Information provided below:

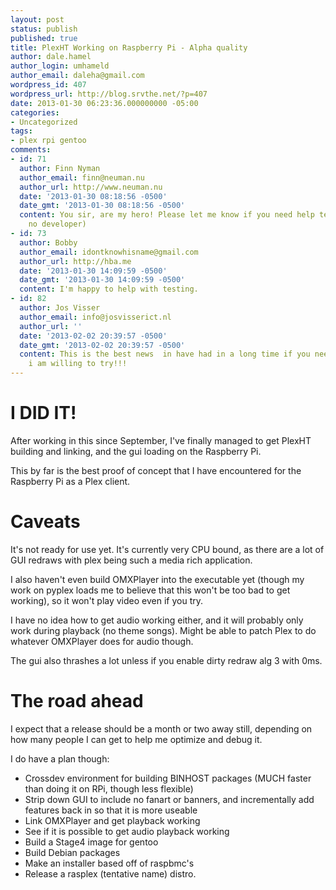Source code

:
 ```yaml
---
layout: post
status: publish
published: true
title: PlexHT Working on Raspberry Pi - Alpha quality
author: dale.hamel
author_login: umhameld
author_email: daleha@gmail.com
wordpress_id: 407
wordpress_url: http://blog.srvthe.net/?p=407
date: 2013-01-30 06:23:36.000000000 -05:00
categories:
- Uncategorized
tags:
- plex rpi gentoo
comments:
- id: 71
  author: Finn Nyman
  author_email: finn@neuman.nu
  author_url: http://www.neuman.nu
  date: '2013-01-30 08:18:56 -0500'
  date_gmt: '2013-01-30 08:18:56 -0500'
  content: You sir, are my hero! Please let me know if you need help testing (I am
    no developer)
- id: 73
  author: Bobby
  author_email: idontknowhisname@gmail.com
  author_url: http://hba.me
  date: '2013-01-30 14:09:59 -0500'
  date_gmt: '2013-01-30 14:09:59 -0500'
  content: I'm happy to help with testing.
- id: 82
  author: Jos Visser
  author_email: info@josvisserict.nl
  author_url: ''
  date: '2013-02-02 20:39:57 -0500'
  date_gmt: '2013-02-02 20:39:57 -0500'
  content: This is the best news  in have had in a long time if you need a tester
    i am willing to try!!!
---
```

<h1>I DID IT!</h1>
<p>After working in this since September, I've finally managed to get PlexHT building and linking, and the gui loading on the Raspberry Pi.</p>
<p>This by far is the best proof of concept that I have encountered for the Raspberry Pi as a Plex client. </p>
<h1>Caveats</h1>
<p>It's not ready for use yet. It's currently very CPU bound, as there are a lot of GUI redraws with plex being such a media rich application. </p>
<p>I also haven't even build OMXPlayer into the executable yet (though my work on pyplex loads me to believe that this won't be too bad to get working), so it won't play video even if you try.</p>
<p>I have no idea how to get audio working either, and it will probably only work during playback (no theme songs). Might be able to patch Plex to do whatever OMXPlayer does for audio though.</p>
<p>The gui also thrashes a lot unless if you enable dirty redraw alg 3 with 0ms.</p>
<h1>The road ahead</h1>
<p>I expect that a release should be a month or two away still, depending on how many people I can get to help me optimize and debug it.</p>
<p>I do have a plan though:</p>
<ul>
<li>Crossdev environment for building BINHOST packages (MUCH faster than doing it on RPi, though less flexible)</li>
<li>Strip down GUI to include no fanart or banners, and incrementally add features back in so that it is more useable</li>
<li>Link OMXPlayer and get playback working</li>
<li>See if it is possible to get audio playback working</li>
<li>Build a Stage4 image for gentoo</li>
<li>Build Debian packages</li>
<li>Make an installer based off of raspbmc's</li>
<li>Release a rasplex (tentative name) distro.</li>
</ul>

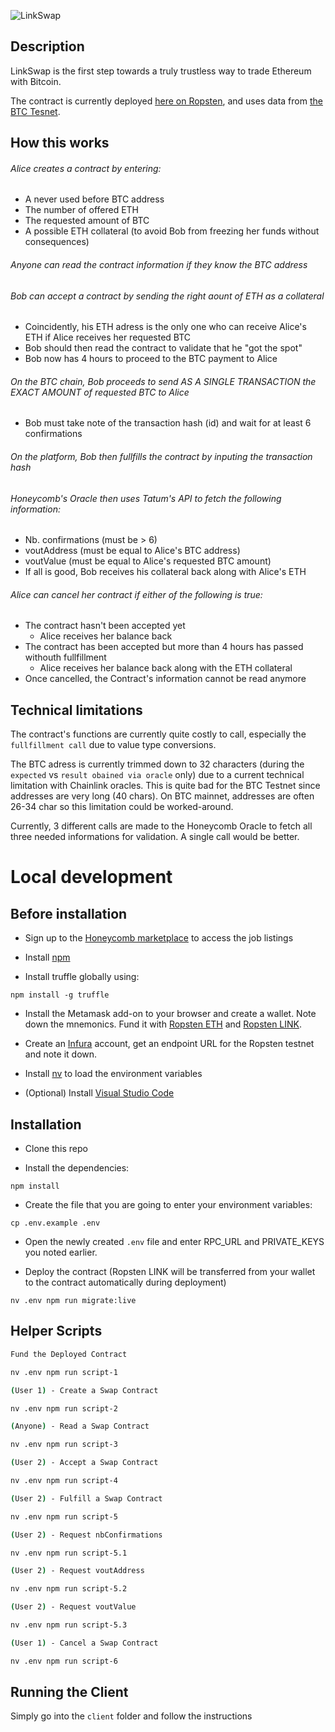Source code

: ![LinkSwap](https://github.com/raphpap/link-swap/images/linkswap.png)

## Description
LinkSwap is the first step towards a truly trustless way to trade Ethereum with Bitcoin.

The contract is currently deployed [here on Ropsten](https://ropsten.etherscan.io/address/0x3f458ebe40f6fa1bc8546884dfb82b6becb2546d), and uses data from [the BTC Tesnet](https://live.blockcypher.com/btc-testnet).

## How this works

###### Alice creates a contract by entering:
- A never used before BTC address
- The number of offered ETH
- The requested amount of BTC
- A possible ETH collateral (to avoid Bob from freezing her funds without consequences)

###### Anyone can read the contract information if they know the BTC address

###### Bob can accept a contract by sending the right aount of ETH as a collateral
- Coincidently, his ETH adress is the only one who can receive Alice's ETH if Alice receives her requested BTC
- Bob should then read the contract to validate that he "got the spot"
- Bob now has 4 hours to proceed to the BTC payment to Alice

###### On the BTC chain, Bob proceeds to send AS A SINGLE TRANSACTION the EXACT AMOUNT of requested BTC to Alice
- Bob must take note of the transaction hash (id) and wait for at least 6 confirmations

###### On the platform, Bob then fullfills the contract by inputing the transaction hash

###### Honeycomb's Oracle then uses Tatum's API to fetch the following information:
- Nb. confirmations (must be > 6)
- voutAddress (must be equal to Alice's BTC address)
- voutValue (must be equal to Alice's requested BTC amount)
- If all is good, Bob receives his collateral back along with Alice's ETH

###### Alice can cancel her contract if either of the following is true:
- The contract hasn't been accepted yet
  - Alice receives her balance back
- The contract has been accepted but more than 4 hours has passed withouth fullfillment
  - Alice receives her balance back along with the ETH collateral
- Once cancelled, the Contract's information cannot be read anymore

## Technical limitations

The contract's functions are currently quite costly to call, especially the `fullfillment call` due to value type conversions.

The BTC adress is currently trimmed down to 32 characters (during the `expected` vs `result obained via oracle` only) due to a current technical limitation with Chainlink oracles. This is quite bad for the BTC Testnet since addresses are very long (40 chars). On BTC mainnet, addresses are often 26-34 char so this limitation could be worked-around.

Currently, 3 different calls are made to the Honeycomb Oracle to fetch all three needed informations for validation. A single call would be better.

# Local development

## Before installation

- Sign up to the [Honeycomb marketplace](https://honeycomb.marketplace) to access the job listings

- Install [npm](https://www.npmjs.com/get-npm)

- Install truffle globally using:

`npm install -g truffle`

- Install the Metamask add-on to your browser and create a wallet.
Note down the mnemonics.
Fund it with [Ropsten ETH](https://faucet.metamask.io/) and [Ropsten LINK](https://ropsten.chain.link/).

- Create an [Infura](https://infura.io/) account, get an endpoint URL for the Ropsten testnet and note it down.

- Install [nv](https://github.com/jcouture/nv) to load the environment variables

- (Optional) Install [Visual Studio Code](https://code.visualstudio.com/)

## Installation

- Clone this repo

- Install the dependencies:

`npm install`

- Create the file that you are going to enter your environment variables:

`cp .env.example .env`

- Open the newly created `.env` file and enter RPC_URL and PRIVATE_KEYS you noted earlier.

- Deploy the contract (Ropsten LINK will be transferred from your wallet to the contract automatically during deployment)

`nv .env npm run migrate:live`

## Helper Scripts

```bash
Fund the Deployed Contract

nv .env npm run script-1
```

```bash
(User 1) - Create a Swap Contract

nv .env npm run script-2
```

```bash
(Anyone) - Read a Swap Contract

nv .env npm run script-3
```

```bash
(User 2) - Accept a Swap Contract

nv .env npm run script-4
```

```bash
(User 2) - Fulfill a Swap Contract

nv .env npm run script-5
```

```bash
(User 2) - Request nbConfirmations

nv .env npm run script-5.1
```

```bash
(User 2) - Request voutAddress

nv .env npm run script-5.2
```

```bash
(User 2) - Request voutValue

nv .env npm run script-5.3
```

```bash
(User 1) - Cancel a Swap Contract

nv .env npm run script-6
```

## Running the Client

Simply go into the `client` folder and follow the instructions
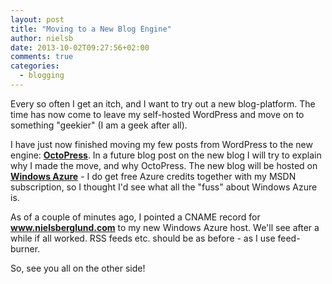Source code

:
 ```yaml
---
layout: post
title: "Moving to a New Blog Engine"
author: nielsb
date: 2013-10-02T09:27:56+02:00
comments: true
categories:
  - blogging
---
```

Every so often I get an itch, and I want to try out a new blog-platform. The time has now come to leave my self-hosted WordPress and move on to something "geekier" (I am a geek after all).

I have just now finished moving my few posts from WordPress to the new engine: [**OctoPress**][1]. In a future blog post on the new blog I will try to explain why I made the move, and why OctoPress. The new blog will be hosted on [**Windows Azure**][2] - I do get free Azure credits together with my MSDN subscription, so I thought I'd see what all the "fuss" about Windows Azure is.

As of a couple of minutes ago, I pointed a CNAME record for **www.nielsberglund.com** to my new Windows Azure host. We'll see after a while if all worked. RSS feeds etc. should be as before - as I use feed-burner.

So, see you all on the other side!

[1]: http://octopress.org
[2]: http://www.windowsazure.com/en-us
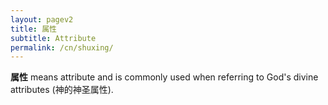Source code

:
 ```yaml
---
layout: pagev2
title: 属性
subtitle: Attribute
permalink: /cn/shuxing/
---
```


**属性** means attribute and is commonly used when referring to God's divine attributes (神的神圣属性).
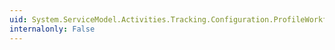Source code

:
 ```yaml
---
uid: System.ServiceModel.Activities.Tracking.Configuration.ProfileWorkflowElement
internalonly: False
---
```

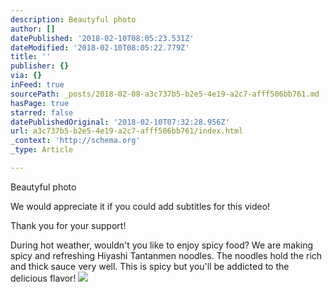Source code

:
 ```yaml
---
description: Beautyful photo
author: []
datePublished: '2018-02-10T08:05:23.531Z'
dateModified: '2018-02-10T08:05:22.779Z'
title: ''
publisher: {}
via: {}
inFeed: true
sourcePath: _posts/2018-02-08-a3c737b5-b2e5-4e19-a2c7-afff506bb761.md
hasPage: true
starred: false
datePublishedOriginal: '2018-02-10T07:32:28.956Z'
url: a3c737b5-b2e5-4e19-a2c7-afff506bb761/index.html
_context: 'http://schema.org'
_type: Article

---
```

Beautyful photo

We would appreciate it if you could add subtitles for this video! 

Thank you for your support!

During hot weather, wouldn't you like to enjoy spicy food? We are making spicy and refreshing Hiyashi Tantanmen noodles. The noodles hold the rich and thick sauce very well. This is spicy but you'll be addicted to the delicious flavor!
![](https://the-grid-user-content.s3-us-west-2.amazonaws.com/56d7a297-ec6b-466e-ab41-13d1c33e23b7.jpg)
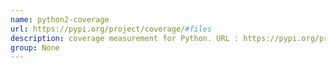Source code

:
 ```yaml
---
name: python2-coverage
url: https://pypi.org/project/coverage/#files
description: coverage measurement for Python. URL : https://pypi.org/project/coverage/#files Groups : None
group: None
---
```

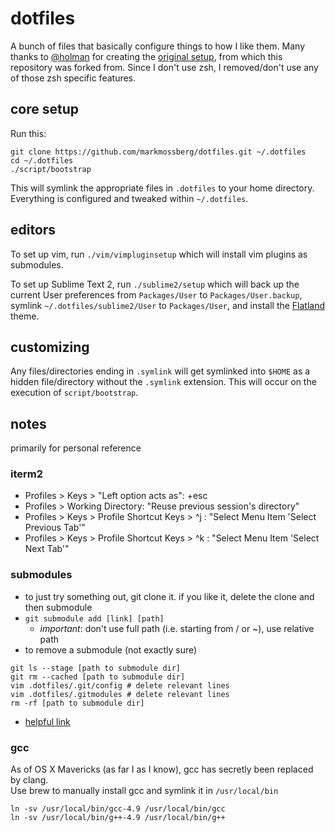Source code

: # dotfiles

A bunch of files that basically configure things to how I like them. Many thanks to [@holman](https://github.com/holman)
for creating the [original setup](https://github.com/holman/dotfiles), from which this repository was forked from.
Since I don't use zsh, I removed/don't use any of those zsh specific features.

## core setup

Run this:

```
git clone https://github.com/markmossberg/dotfiles.git ~/.dotfiles
cd ~/.dotfiles
./script/bootstrap
```

This will symlink the appropriate files in `.dotfiles` to your home directory.
Everything is configured and tweaked within `~/.dotfiles`.

## editors

To set up vim, run ```./vim/vimpluginsetup``` which will install vim plugins as submodules.

To set up Sublime Text 2, run ```./sublime2/setup``` which will back up the current User
preferences from ```Packages/User``` to ```Packages/User.backup```, symlink
```~/.dotfiles/sublime2/User``` to ```Packages/User```, and install the
[Flatland](http://github.com/thinkpixellab/flatland) theme.

## customizing

Any files/directories ending in `.symlink` will get symlinked into `$HOME` as a hidden file/directory without
the `.symlink` extension. This will occur on the execution of `script/bootstrap`.

## notes

primarily for personal reference

### iterm2

- Profiles > Keys > "Left option acts as": +esc
- Profiles > Working Directory: "Reuse previous session's directory"
- Profiles > Keys > Profile Shortcut Keys > ^j : "Select Menu Item 'Select Previous Tab'"
- Profiles > Keys > Profile Shortcut Keys > ^k : "Select Menu Item 'Select Next Tab'"

### submodules

- to just try something out, git clone it. if you like it, delete the clone and then submodule
- `git submodule add [link] [path]`
    - *important*: don't use full path (i.e. starting from / or ~), use relative path
- to remove a submodule (not exactly sure)

```
git ls --stage [path to submodule dir]
git rm --cached [path to submodule dir]
vim .dotfiles/.git/config # delete relevant lines
vim .dotfiles/.gitmodules # delete relevant lines
rm -rf [path to submodule dir]
```     
- [helpful link](http://chrisjean.com/2009/04/20/git-submodules-adding-using-removing-and-updating/)

### gcc

As of OS X Mavericks (as far I as I know), gcc has secretly been replaced by clang.  
Use brew to manually install gcc and symlink it in `/usr/local/bin`

    ln -sv /usr/local/bin/gcc-4.9 /usr/local/bin/gcc
    ln -sv /usr/local/bin/g++-4.9 /usr/local/bin/g++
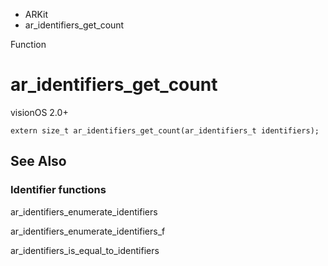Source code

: 

- ARKit
-  ar_identifiers_get_count 

Function

# ar_identifiers_get_count

visionOS 2.0+

``` source
extern size_t ar_identifiers_get_count(ar_identifiers_t identifiers);
```

## See Also

### Identifier functions

ar_identifiers_enumerate_identifiers

ar_identifiers_enumerate_identifiers_f

ar_identifiers_is_equal_to_identifiers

End of Information provided.

Nothing before the line containing "ar_identifiers_enumerate_identifiers_f" should be repeated; repeat that line and all later lines through the end of the data above, exactly.

ar_identifiers_enumerate_identifiers_f

ar_identifiers_is_equal_to_identifiers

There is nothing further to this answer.